**WHAT THE EXERCISE ASKS**
Give back exactly the lines of the entries below from the line with "chọn con đường" to the line with "Nếu 12 yêu quái", inclusive, and only those.

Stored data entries
--- START ---

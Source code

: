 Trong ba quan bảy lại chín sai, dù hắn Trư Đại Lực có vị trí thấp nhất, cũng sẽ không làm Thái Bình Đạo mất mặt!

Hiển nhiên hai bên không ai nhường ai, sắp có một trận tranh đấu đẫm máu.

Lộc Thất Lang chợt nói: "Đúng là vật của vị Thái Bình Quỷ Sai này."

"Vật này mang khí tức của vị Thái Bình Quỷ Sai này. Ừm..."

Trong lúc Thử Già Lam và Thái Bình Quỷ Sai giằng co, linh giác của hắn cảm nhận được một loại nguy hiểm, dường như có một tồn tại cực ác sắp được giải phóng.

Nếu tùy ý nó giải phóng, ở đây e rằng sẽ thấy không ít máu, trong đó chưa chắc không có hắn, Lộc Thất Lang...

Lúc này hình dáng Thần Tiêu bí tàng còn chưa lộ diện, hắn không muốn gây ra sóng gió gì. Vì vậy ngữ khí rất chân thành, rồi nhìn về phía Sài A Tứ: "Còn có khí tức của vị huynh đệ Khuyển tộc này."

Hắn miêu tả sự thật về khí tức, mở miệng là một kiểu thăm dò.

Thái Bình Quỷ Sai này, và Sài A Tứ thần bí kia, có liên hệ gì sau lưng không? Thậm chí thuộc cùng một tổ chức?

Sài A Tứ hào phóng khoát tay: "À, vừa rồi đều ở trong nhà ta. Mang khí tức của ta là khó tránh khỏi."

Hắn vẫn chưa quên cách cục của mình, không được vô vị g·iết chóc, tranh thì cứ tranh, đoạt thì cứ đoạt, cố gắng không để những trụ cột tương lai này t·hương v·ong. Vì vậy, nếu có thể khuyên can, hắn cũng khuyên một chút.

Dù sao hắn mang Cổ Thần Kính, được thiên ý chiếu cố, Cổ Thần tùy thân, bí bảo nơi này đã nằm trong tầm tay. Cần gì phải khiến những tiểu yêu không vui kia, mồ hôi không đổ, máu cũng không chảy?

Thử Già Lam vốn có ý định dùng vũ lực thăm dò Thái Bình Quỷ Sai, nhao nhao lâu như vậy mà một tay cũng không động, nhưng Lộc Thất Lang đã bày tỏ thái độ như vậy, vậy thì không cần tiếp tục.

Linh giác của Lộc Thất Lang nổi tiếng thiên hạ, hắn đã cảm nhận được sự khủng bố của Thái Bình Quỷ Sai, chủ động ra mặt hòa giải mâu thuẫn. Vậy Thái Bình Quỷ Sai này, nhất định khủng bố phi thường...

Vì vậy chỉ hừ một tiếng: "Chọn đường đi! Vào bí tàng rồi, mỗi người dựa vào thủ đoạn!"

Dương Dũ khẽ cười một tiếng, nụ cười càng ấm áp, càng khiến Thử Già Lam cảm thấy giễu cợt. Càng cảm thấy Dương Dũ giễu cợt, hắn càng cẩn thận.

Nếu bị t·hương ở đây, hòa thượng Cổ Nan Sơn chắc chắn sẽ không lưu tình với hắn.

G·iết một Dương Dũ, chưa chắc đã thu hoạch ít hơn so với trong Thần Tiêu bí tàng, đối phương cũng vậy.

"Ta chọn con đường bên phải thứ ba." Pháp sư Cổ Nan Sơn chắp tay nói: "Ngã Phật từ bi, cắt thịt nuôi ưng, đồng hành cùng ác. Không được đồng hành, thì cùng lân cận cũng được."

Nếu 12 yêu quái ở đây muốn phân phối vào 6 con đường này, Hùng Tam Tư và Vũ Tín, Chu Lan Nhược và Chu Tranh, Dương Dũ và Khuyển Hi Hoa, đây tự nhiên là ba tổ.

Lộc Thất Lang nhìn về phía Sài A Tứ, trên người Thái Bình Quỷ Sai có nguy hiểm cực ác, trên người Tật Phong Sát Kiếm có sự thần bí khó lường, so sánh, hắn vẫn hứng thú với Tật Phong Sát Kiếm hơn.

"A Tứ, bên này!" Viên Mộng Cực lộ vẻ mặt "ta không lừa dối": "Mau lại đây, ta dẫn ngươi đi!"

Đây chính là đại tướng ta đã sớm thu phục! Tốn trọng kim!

--- END ---

**RESPONSE BELOW**
"Ta chọn con đường bên phải thứ ba." Pháp sư Cổ Nan Sơn chắp tay nói: "Ngã Phật từ bi, cắt thịt nuôi ưng, đồng hành cùng ác. Không được đồng hành, thì cùng lân cận cũng được."

Nếu 12 yêu quái ở đây muốn phân phối vào 6 con đường này, Hùng Tam Tư và Vũ Tín, Chu Lan Nhược và Chu Tranh, Dương Dũ và Khuyển Hi Hoa, đây tự nhiên là ba tổ.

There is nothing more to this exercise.